I stand to be corrected, but I believe the sea-level air density has only minimal variations, and so has a correspondingly minor effect on the IAS. Pressure and temperature, and their differences from the ISA, are the principal factors.

I think it all depends on what antonybradford means by "over read".

I was interpreting it as "does the ASI read more or less than the true airspeed?" In which case it "underreads" in conditions of lower than sea level density.

You may be interpreting it as "does the ASI read more or less than the IAS when the temperature in not ISA?"

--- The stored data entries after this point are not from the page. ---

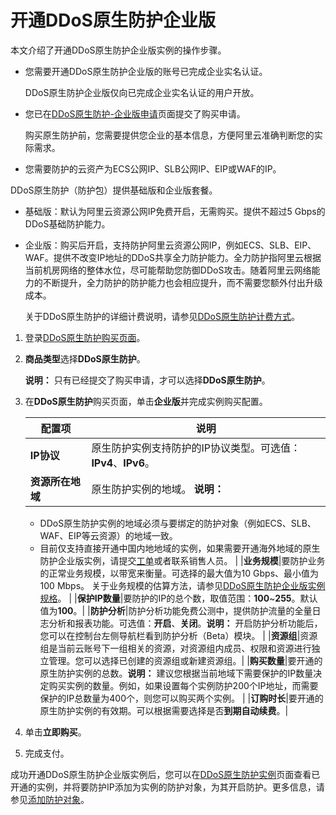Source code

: # 开通DDoS原生防护企业版

本文介绍了开通DDoS原生防护企业版实例的操作步骤。

-   您需要开通DDoS原生防护企业版的账号已完成企业实名认证。

    DDoS原生防护企业版仅向已完成企业实名认证的用户开放。

-   您已在[DDoS原生防护-企业版申请](https://page-intl.aliyun.com/form/act1373289212/index.htm)页面提交了购买申请。

    购买原生防护前，您需要提供您企业的基本信息，方便阿里云准确判断您的实际需求。

-   您需要防护的云资产为ECS公网IP、SLB公网IP、EIP或WAF的IP。

DDoS原生防护（防护包）提供基础版和企业版套餐。

-   基础版：默认为阿里云资源公网IP免费开启，无需购买。提供不超过5 Gbps的DDoS基础防护能力。
-   企业版：购买后开启，支持防护阿里云资源公网IP，例如ECS、SLB、EIP、WAF。提供不改变IP地址的DDoS共享全力防护能力。全力防护指阿里云根据当前机房网络的整体水位，尽可能帮助您防御DDoS攻击。随着阿里云网络能力的不断提升，全力防护的防护能力也会相应提升，而不需要您额外付出升级成本。

    关于DDoS原生防护的详细计费说明，请参见[DDoS原生防护计费方式](/intl.zh-CN/产品定价/DDoS原生防护计费方式.md)。


1.  登录[DDoS原生防护购买页面](https://common-buy-intl.alibabacloud.com/?commodityCode=ddos_ddosbgp_public_intl)。

2.  **商品类型**选择**DDoS原生防护**。

    **说明：** 只有已经提交了购买申请，才可以选择**DDoS原生防护**。

3.  在**DDoS原生防护**购买页面，单击**企业版**并完成实例购买配置。

    |配置项|说明|
    |---|--|
    |**IP协议**|原生防护实例支持防护的IP协议类型。可选值：**IPv4**、**IPv6**。|
    |**资源所在地域**|原生防护实例的地域。 **说明：**

    -   DDoS原生防护实例的地域必须与要绑定的防护对象（例如ECS、SLB、WAF、EIP等云资源）的地域一致。
    -   目前仅支持直接开通中国内地地域的实例，如果需要开通海外地域的原生防护企业版实例，请提交[工单](https://workorder-intl.console.aliyun.com/?#/ticket/add/?productId=80)或者联系销售人员。 |
    |**业务规模**|要防护业务的正常业务规模，以带宽来衡量。可选择的最大值为10 Gbps、最小值为100 Mbps。 关于业务规模的估算方法，请参见[DDoS原生防护企业版实例规格](/intl.zh-CN/产品定价/DDoS原生防护计费方式.mdsection_y6r_x7v_t68)。 |
    |**保护IP数量**|要防护的IP的总个数，取值范围：**100**~**255**。默认值为**100**。|
    |**防护分析**|防护分析功能免费公测中，提供防护流量的全量日志分析和报表功能。可选值：**开启**、**关闭**。**说明：** 开启防护分析功能后，您可以在控制台左侧导航栏看到防护分析（Beta）模块。 |
    |**资源组**|资源组是当前云账号下一组相关的资源，对资源组内成员、权限和资源进行独立管理。您可以选择已创建的资源组或新建资源组。|
    |**购买数量**|要开通的原生防护实例的总数。**说明：** 建议您根据当前地域下需要保护的IP数量决定购买实例的数量。例如，如果设置每个实例防护200个IP地址，而需要保护的IP总数量为400个，则您可以购买两个实例。 |
    |**订购时长**|要开通的原生防护实例的有效期。可以根据需要选择是否**到期自动续费**。|

4.  单击**立即购买**。

5.  完成支付。


成功开通DDoS原生防护企业版实例后，您可以在[DDoS原生防护实例](https://yundun.console.aliyun.com/?p=ddosbgp)页面查看已开通的实例，并将要防护IP添加为实例的防护对象，为其开启防护。更多信息，请参见[添加防护对象](/intl.zh-CN/DDoS原生防护用户指南/实例管理/添加防护对象.md)。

The latter is a bit circular, because the IAS is what the ASI reads.

Antony,

Just think of the ASI as a moleculemeter; that it simply counts air molecules (an oversimplification but effective), then if the air density is less, there are few molecules to be counted, so the ASI would underread when compared to the actual speed through the air, the True Air Speed (TAS).

I agree 100% with Bookworm's second answer - there are (at least) two ways of interpreting the question.

If you are talking about the effect on IAS vs TAS, the easy answer is to have a play with your CRP1, which will convert IAS to TAS and will take the outside air temperature into account. Try it for a given IAS at a given altitude, and see how the TAS varies as you adjust the temperature.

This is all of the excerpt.